Brewers: This off-season has been a disappointment
With free agency nearing its conclusion, it’s safe to say this off-season has been a major letdown for the Milwaukee Brewers.
Believe or not, Spring training is just a few short weeks away. However, the excitement that would typically surround that news is likely muted for many Milwaukee Brewers fans.
With most of the major free agents having now found a team for this season, it’s worth reflecting on how this free agency period ultimately played out for the team. It’s safe to say that this off-season has been quite a disappointment.
Before the off-season began, I wrote about the need for the Brewers to invest heavily in this squad in free agency if they wanted to give themselves a realistic chance to win a World Series next year. After most of the major free agents signed elsewhere, I revisited this point in December, where I made the case that free agency was not playing out in a favorable way for them despite General Manager David Stearns finding some potential bargains to fill several of their positions of need.
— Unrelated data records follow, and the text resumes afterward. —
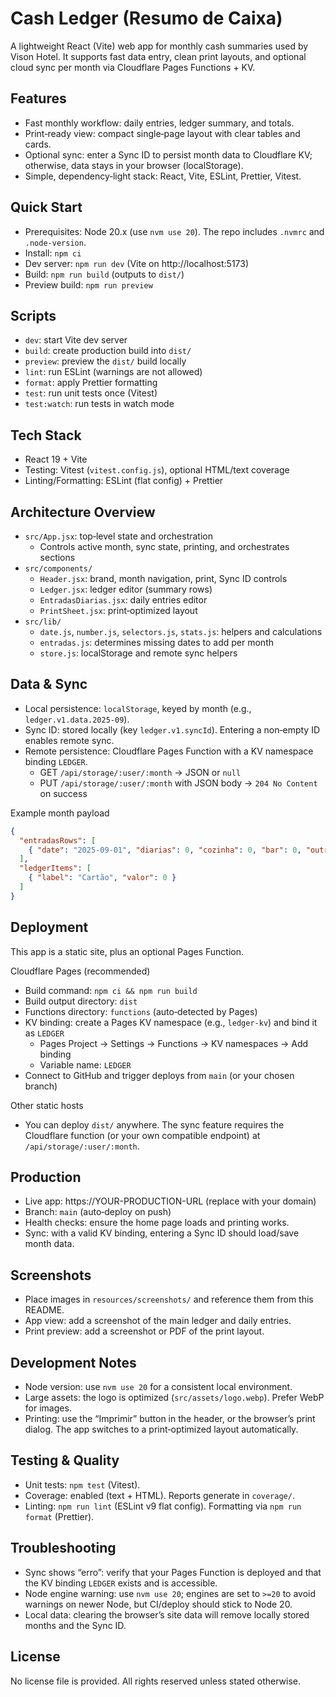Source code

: # Cash Ledger (Resumo de Caixa)

A lightweight React (Vite) web app for monthly cash summaries used by Vison Hotel. It supports fast data entry, clean print layouts, and optional cloud sync per month via Cloudflare Pages Functions + KV.

## Features
- Fast monthly workflow: daily entries, ledger summary, and totals.
- Print‑ready view: compact single‑page layout with clear tables and cards.
- Optional sync: enter a Sync ID to persist month data to Cloudflare KV; otherwise, data stays in your browser (localStorage).
- Simple, dependency‑light stack: React, Vite, ESLint, Prettier, Vitest.

## Quick Start
- Prerequisites: Node 20.x (use `nvm use 20`). The repo includes `.nvmrc` and `.node-version`.
- Install: `npm ci`
- Dev server: `npm run dev` (Vite on http://localhost:5173)
- Build: `npm run build` (outputs to `dist/`)
- Preview build: `npm run preview`

## Scripts
- `dev`: start Vite dev server
- `build`: create production build into `dist/`
- `preview`: preview the `dist/` build locally
- `lint`: run ESLint (warnings are not allowed)
- `format`: apply Prettier formatting
- `test`: run unit tests once (Vitest)
- `test:watch`: run tests in watch mode

## Tech Stack
- React 19 + Vite
- Testing: Vitest (`vitest.config.js`), optional HTML/text coverage
- Linting/Formatting: ESLint (flat config) + Prettier

## Architecture Overview
- `src/App.jsx`: top‑level state and orchestration
  - Controls active month, sync state, printing, and orchestrates sections
- `src/components/`
  - `Header.jsx`: brand, month navigation, print, Sync ID controls
  - `Ledger.jsx`: ledger editor (summary rows)
  - `EntradasDiarias.jsx`: daily entries editor
  - `PrintSheet.jsx`: print‑optimized layout
- `src/lib/`
  - `date.js`, `number.js`, `selectors.js`, `stats.js`: helpers and calculations
  - `entradas.js`: determines missing dates to add per month
  - `store.js`: localStorage and remote sync helpers

## Data & Sync
- Local persistence: `localStorage`, keyed by month (e.g., `ledger.v1.data.2025-09`).
- Sync ID: stored locally (key `ledger.v1.syncId`). Entering a non‑empty ID enables remote sync.
- Remote persistence: Cloudflare Pages Function with a KV namespace binding `LEDGER`.
  - GET `/api/storage/:user/:month` → JSON or `null`
  - PUT `/api/storage/:user/:month` with JSON body → `204 No Content` on success

Example month payload
```json
{
  "entradasRows": [
    { "date": "2025-09-01", "diarias": 0, "cozinha": 0, "bar": 0, "outros": 0 }
  ],
  "ledgerItems": [
    { "label": "Cartão", "valor": 0 }
  ]
}
```

## Deployment
This app is a static site, plus an optional Pages Function.

Cloudflare Pages (recommended)
- Build command: `npm ci && npm run build`
- Build output directory: `dist`
- Functions directory: `functions` (auto‑detected by Pages)
- KV binding: create a Pages KV namespace (e.g., `ledger-kv`) and bind it as `LEDGER`
  - Pages Project → Settings → Functions → KV namespaces → Add binding
  - Variable name: `LEDGER`
- Connect to GitHub and trigger deploys from `main` (or your chosen branch)

Other static hosts
- You can deploy `dist/` anywhere. The sync feature requires the Cloudflare function (or your own compatible endpoint) at `/api/storage/:user/:month`.

## Production
- Live app: https://YOUR-PRODUCTION-URL (replace with your domain)
- Branch: `main` (auto‑deploy on push)
- Health checks: ensure the home page loads and printing works.
- Sync: with a valid KV binding, entering a Sync ID should load/save month data.

## Screenshots
- Place images in `resources/screenshots/` and reference them from this README.
- App view: add a screenshot of the main ledger and daily entries.
- Print preview: add a screenshot or PDF of the print layout.


## Development Notes
- Node version: use `nvm use 20` for a consistent local environment.
- Large assets: the logo is optimized (`src/assets/logo.webp`). Prefer WebP for images.
- Printing: use the “Imprimir” button in the header, or the browser’s print dialog. The app switches to a print‑optimized layout automatically.

## Testing & Quality
- Unit tests: `npm test` (Vitest).
- Coverage: enabled (text + HTML). Reports generate in `coverage/`.
- Linting: `npm run lint` (ESLint v9 flat config). Formatting via `npm run format` (Prettier).

## Troubleshooting
- Sync shows “erro”: verify that your Pages Function is deployed and that the KV binding `LEDGER` exists and is accessible.
- Node engine warning: use `nvm use 20`; engines are set to `>=20` to avoid warnings on newer Node, but CI/deploy should stick to Node 20.
- Local data: clearing the browser’s site data will remove locally stored months and the Sync ID.

## License
No license file is provided. All rights reserved unless stated otherwise.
Now that the rest of the major free agents have signed, it’s clear that this off-season has been a major letdown for them.
How does the payroll look right now?
Milwaukee would enter next season, barring any additional moves, with a payroll south of $100 million. That’s nearly $24 million dollars below what their payroll figure was a season ago, when they set a franchise record for payroll in a season at $124 million. Their apparent decision to cut payroll, in the midst of a window where they have a perennial MVP candidate in Christian Yelich on a very team-friendly deal, defies logic.
Though many unfavorable contracts were given out this winter, particularly to mid-tier/aging players, the Brewers could have afforded to take the risk on SOMEONE on a three or four year deal. Milwaukee has virtually no long-term money committed to anyone beyond the 2022 season, which just so happens to be the same winter that Yelich will become a free agent. Signing someone to a four year contract, even for a high average annual salary, wouldn’t have jeopardized their ability to retain him in any significant way.
Did the Brewers get the market wrong?
Giving that kind of contract out to many of the free agents near the top of the market, though, wouldn’t have been a smart move. Contracts like Hyun-Jin Ryu‘s, Zack Wheeler‘s, or Josh Donaldson‘s, carry a great deal of risk, especially given their injury history or age. Those are contracts that have a pretty good chance of busting, something the Brewers are all too familiar with when it comes to big free agent signings (see Jeff Suppan and Matt Garza). Thus, their signing would have needed to be the RIGHT signing.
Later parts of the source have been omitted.